You came back to life in its sweetness,

to the smell of sweat, the night-blue

unwrinkling of the iris,

and going from table to table at parties.

Perhaps you’ll waltz

on some far-off anniversary

with an elderly woman

who doesn’t exist yet,

and you, you’ll forget,

for now we’re counting in years,

where we were counting in hours.

Deep in busy lizzies and black iron

he sleeps for the Heimat,

and his photograph slips in and out of sight

as if breathing.

There are petals against his cheeks

but he is not handsome.

His small eyes search the graveyard fretfully

and the flesh of his cheeks clouds

the bones of heroism.

No one can stop him being young

and he is so tired of being young.

He would like to feel pain in his joints

as he wanders down to Hübers,

but he’s here as always,

always on his way back from the photographer’s

in his army collar

with a welt on his neck rubbed raw.

The mountains are white and sly as they always were.

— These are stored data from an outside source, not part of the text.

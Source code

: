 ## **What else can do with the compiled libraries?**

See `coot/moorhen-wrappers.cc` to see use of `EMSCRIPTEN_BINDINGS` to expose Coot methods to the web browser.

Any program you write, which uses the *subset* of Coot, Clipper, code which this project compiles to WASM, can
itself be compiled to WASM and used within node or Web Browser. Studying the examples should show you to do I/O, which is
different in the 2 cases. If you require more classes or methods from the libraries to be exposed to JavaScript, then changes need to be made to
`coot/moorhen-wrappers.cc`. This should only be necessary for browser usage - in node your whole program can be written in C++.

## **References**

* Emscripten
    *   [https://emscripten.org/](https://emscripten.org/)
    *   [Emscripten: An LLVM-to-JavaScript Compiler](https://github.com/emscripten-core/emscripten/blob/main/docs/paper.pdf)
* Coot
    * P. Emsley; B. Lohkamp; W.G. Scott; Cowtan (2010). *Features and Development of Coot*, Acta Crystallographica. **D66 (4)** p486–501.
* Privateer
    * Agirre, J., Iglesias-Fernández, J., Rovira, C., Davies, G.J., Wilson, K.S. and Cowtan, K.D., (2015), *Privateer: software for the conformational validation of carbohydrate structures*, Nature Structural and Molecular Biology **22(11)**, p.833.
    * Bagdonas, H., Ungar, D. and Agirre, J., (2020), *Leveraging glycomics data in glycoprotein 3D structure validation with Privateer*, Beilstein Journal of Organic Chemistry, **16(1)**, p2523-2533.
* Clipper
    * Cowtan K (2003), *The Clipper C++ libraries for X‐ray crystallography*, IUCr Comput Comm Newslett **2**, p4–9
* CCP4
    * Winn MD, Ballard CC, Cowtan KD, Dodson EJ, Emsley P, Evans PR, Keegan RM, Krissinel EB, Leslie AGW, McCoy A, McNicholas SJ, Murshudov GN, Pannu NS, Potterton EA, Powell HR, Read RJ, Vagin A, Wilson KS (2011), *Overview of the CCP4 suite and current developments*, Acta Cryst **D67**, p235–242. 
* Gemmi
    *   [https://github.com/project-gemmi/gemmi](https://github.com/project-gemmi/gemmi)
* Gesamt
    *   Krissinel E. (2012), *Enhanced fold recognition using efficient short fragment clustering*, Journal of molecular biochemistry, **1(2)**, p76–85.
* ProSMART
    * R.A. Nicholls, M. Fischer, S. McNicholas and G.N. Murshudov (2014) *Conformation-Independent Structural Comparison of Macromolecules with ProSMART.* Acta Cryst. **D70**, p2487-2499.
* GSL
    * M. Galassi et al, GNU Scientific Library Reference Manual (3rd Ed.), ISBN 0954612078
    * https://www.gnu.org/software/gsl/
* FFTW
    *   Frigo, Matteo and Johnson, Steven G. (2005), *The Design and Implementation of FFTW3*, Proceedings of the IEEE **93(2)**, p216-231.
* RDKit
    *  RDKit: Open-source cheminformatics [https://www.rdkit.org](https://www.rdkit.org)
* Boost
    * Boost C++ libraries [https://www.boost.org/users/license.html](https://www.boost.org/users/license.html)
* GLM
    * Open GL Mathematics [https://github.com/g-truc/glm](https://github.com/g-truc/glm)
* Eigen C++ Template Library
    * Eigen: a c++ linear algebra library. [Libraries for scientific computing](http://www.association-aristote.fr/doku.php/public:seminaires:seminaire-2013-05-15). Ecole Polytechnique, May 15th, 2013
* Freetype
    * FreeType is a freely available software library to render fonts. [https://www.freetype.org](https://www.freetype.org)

Old women feed the graveyard with flowers,

clear the glass on his photograph

with chamois leathers,

bend and whisper the inscription.

They are his terrible suitors.

Here I am in the desert knowing nothing,

here I am knowing nothing

in the desert of knowing nothing,

here I am in this wide

desert long after midnight

here I am knowing nothing

hearing the noise of the rain

and the melt of fat in the pan

here is our man on the phone knowing something

and here’s our man fresh from the briefing

in combat jeans and a clip microphone

testing for sound,

catching the desert rain, knowing something,

here’s the general who’s good with his men

storming the camera, knowing something

in the pit of his Americanness

here’s the general taut in his battledress

and knowing something

here’s the boy washing his kit in a tarpaulin

on a front-line he knows from his GCSE

coursework on Wilfred Owen

and knowing something

here is the plane banking,

the    
go
    
go
    
go
     of adrenalin

the child melting

and here’s the grass that grows overnight

from the desert rain, feeling for him

and knowing everything

and here I am knowing nothing

in the desert of knowing nothing

dry from not speaking.

They are hiding away in the desert,

hiding in sand which is growing warm

with the hot season,

they are hiding from bone-wagons

and troops in protective clothing

who will not look at them,

the crowds were appalled on seeing him,

so disfigured did he look

that he seemed no longer human
.

That killed head straining through the windscreen

with its frill of bubbles in the eye-sockets

is not trying to tell you something –

it is telling you something.

Do not look away,

permit them, permit them –

they are telling their names to the Marines

in one hundred thousand variations,

but no one is counting,

do not turn away,

for God is counting

all of us who are silent

holding our newspapers up, hiding.

That morning when the potato tops rusted,

the mangle rested and the well ran dry

and the turf house leaned like a pumpkin

against the yellow sky

there was a fire lit in the turf house

and a thin noise of crying,

and under the skinny sheets a woman

wadded with cloth against bleeding.

That morning her man went to the fields

after a shy pause at the end of her bed,

trying not to pick out the smell of her blood,

but she turned and was quiet.

All day the yellow sky walked on the turves

and she thought of things heavy to handle,

her dreams sweated with burdens,

the bump and grind of her mangle.

All day the child creaked in her cradle

like a fire as it sinks

and the woman crooned when she was able

across the impossible inches.

At that moment at the horizon there came a horseman

pressed to the saddle, galloping, galloping

fast as the whoop of an ambulance siren –

and just as unlikely. What happened

was slower and all of a piece.

She died. He lived (the man in the fields),

the child got by on a crust

and lived to be thirty, with sons. In the end

we came to be born too. Just.

The Our Father, the moment of fear.

He dodged round us and ran,

but was fetched back again

to stand before us on the platform.

The Our Father, the moment of fear

as the fist gripped and he hung

from the headmaster’s arm,

doubling on the spot like a rabbit

blind for home.

The Our Father, the moment of fear.

The watch he’d stolen was given

back to its owner, dumb

in the front row, watching the strapping.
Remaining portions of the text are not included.